The emerging opportunity in the early 21st century is the utilization of low-cost electricity from new sources around the world. Large-scale implementation of low cost power systems and production of natural resources via new technologies for power generation in distributed locations provides unprecedented opportunity for low-cost power. These energy technologies provide a pathway to abundant power can be stored for times when we need it and transported to locations of high population density or distributed usage for agriculture or the military. The breakthrough technology opportunity of the next decade is to catalytically convert low-cost distributed power to mobile liquid fuels that can enable complete implementation of rural power technologies, enabling a global power system providing energy to the world.
Storage of distributed power as fuels, chemicals, or fertilizers requires a dramatic improvement in the performance of catalysts that promote the chemical transformation of energy-storing molecules.

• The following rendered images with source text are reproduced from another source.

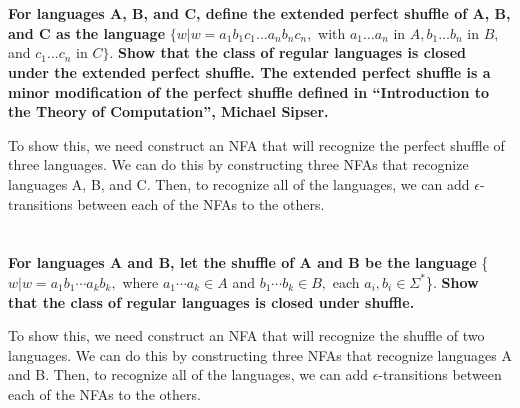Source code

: \documentclass[a4paper,12pt]{article}
\begin{document}
\section{}
\textbf{For languages A, B, and C, define the extended perfect shuffle of A, B, and C as the
language} $\{ w | w = a_1 b_1 c_1 \ldots a_n b_n c_n,$ with $a_1 \ldots a_n$ in $A, b_1 \ldots b_n$ in $B,$ and $c_1 \ldots c_n$ in $C \}$.
\textbf{Show that the class of regular languages is closed under the extended perfect shuffle.
The extended perfect shuffle is a minor modification of the perfect shuffle defined in “Introduction to the Theory of Computation”, Michael Sipser.}

To show this, we need construct an NFA that will recognize the perfect shuffle of three languages.
We can do this by constructing three NFAs that recognize languages A, B, and C.
Then, to recognize all of the languages, we can add $\epsilon$-transitions between each of the NFAs to the others.

\section{}
\textbf{For languages A and B, let the shuffle of A and B be the language}
\{$w| w = a_1 b_1 \cdots a_k b_k,$ where $a_1 \cdots a_k \in A$ and $b_1 \cdots b_k \in B,$ each $a_i , b_i \in \Sigma^* $\}.
\textbf{Show that the class of regular languages is closed under shuffle.}

To show this, we need construct an NFA that will recognize the shuffle of two languages.
We can do this by constructing three NFAs that recognize languages A and B.
Then, to recognize all of the languages, we can add $\epsilon$-transitions between each of the NFAs to the others.
\end{document}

Four key reactions determine our energy-managment future:
- Synthesis of Reductants: With water as a feedstock, but it must first be converted via reforming or electrocatalysts using engineered surfaces
- Ammonia Synthesis: Reductant gases can be combined with N2(g) obtained from air to form ammonia, NH3, a small energy-dense molecule important for agriculture
- Emissions Control: Capture and conversion of manufacturing emissions provides new opportunity for improved efficiency of the utilization of natural resources
- Methanol Synthesis: Carbon monoxide prepared from reforming of waste materials (i.e., gasification) provides one-carbon feedstocks that can be reduced to liquids such as methanol.

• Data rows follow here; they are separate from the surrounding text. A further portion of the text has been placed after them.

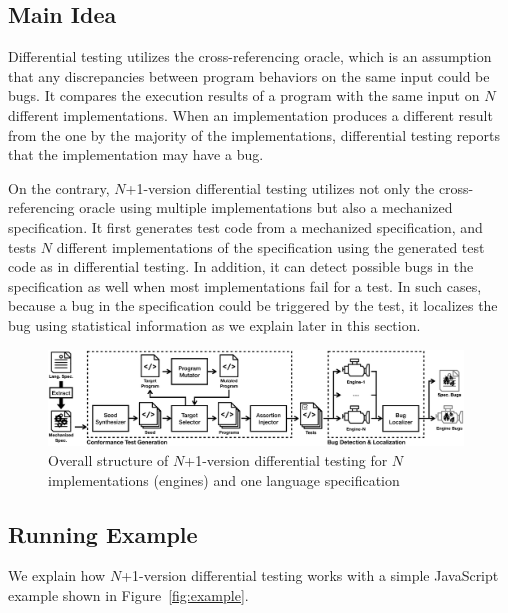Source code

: \subsection{Main Idea}

Differential testing utilizes the cross-referencing oracle, which is
an assumption that any discrepancies between program behaviors on the same input
could be bugs.  It compares the execution results of a program with the same
input on $N$ different implementations.  When an implementation produces a different
result from the one by the majority of the implementations, differential testing
reports that the implementation may have a bug.

On the contrary, $N$+1-version differential testing utilizes not only the cross-referencing oracle
using multiple implementations but also a mechanized specification.  It first
generates test code from a mechanized specification, and tests 
$N$ different implementations of the specification using the generated test code
as in differential testing.  In addition, it can detect possible bugs in the specification
as well when most implementations fail for a test.  In such cases,
because a bug in the specification could be triggered by the test, it
localizes the bug using statistical information as we explain later in this section.

\begin{figure}[t]
  \centering
  \includegraphics[width=0.98\textwidth]{img/overall}
  \vspace*{.5em}
  \caption{Overall structure of $N$+1-version differential testing for $N$
    implementations (engines) and one language specification}
  \label{fig:overall}
  \vspace*{-1em}
\end{figure}


\subsection{Running Example}

We explain how $N$+1-version differential testing works with a simple
JavaScript example shown in Figure~\ref{fig:example}.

While these reactions have been studied for a century, a new approach is required to advance catalytic conversion to achieve faster rates in smaller, more efficient catalytic reactors.
Catalytic reactions can be accelerated and controlled via a new approach of "programmable catalysts." Chemicals on a catalyst surface can be perturbed by pulsed light or by electronically manipulating the electron/hole density of the catalyst surface. Within a 'catalytic condenser' example below, an alumina/graphene active bilayer undergoes oscillating applied bias (VCAT), allowing it to shift its strength of acidity with time. Reaction occurs when electrons have been depleted, and desorption of products proceeds under the least acidic condition.
Within the Center for Programmable Energy Catalysis, research will focus on using dynamic light and oscillating catalytic condensers to control and optimize catalytic reactions critical to a low-carbon energy future. Programmable catalysts are designed, fabricated, and characterized for study in catalytic reactors, with optimization occuring through the modification of the applied light or electronic input to the catalytic surface. Identifying dynamic catalytic surfaces that accelerate targeted elementary reactions will provide entirely new capabilities for catalytic throughput, selectivity, and conversion, thereby enabling energy storage as carbon-free energy fuels.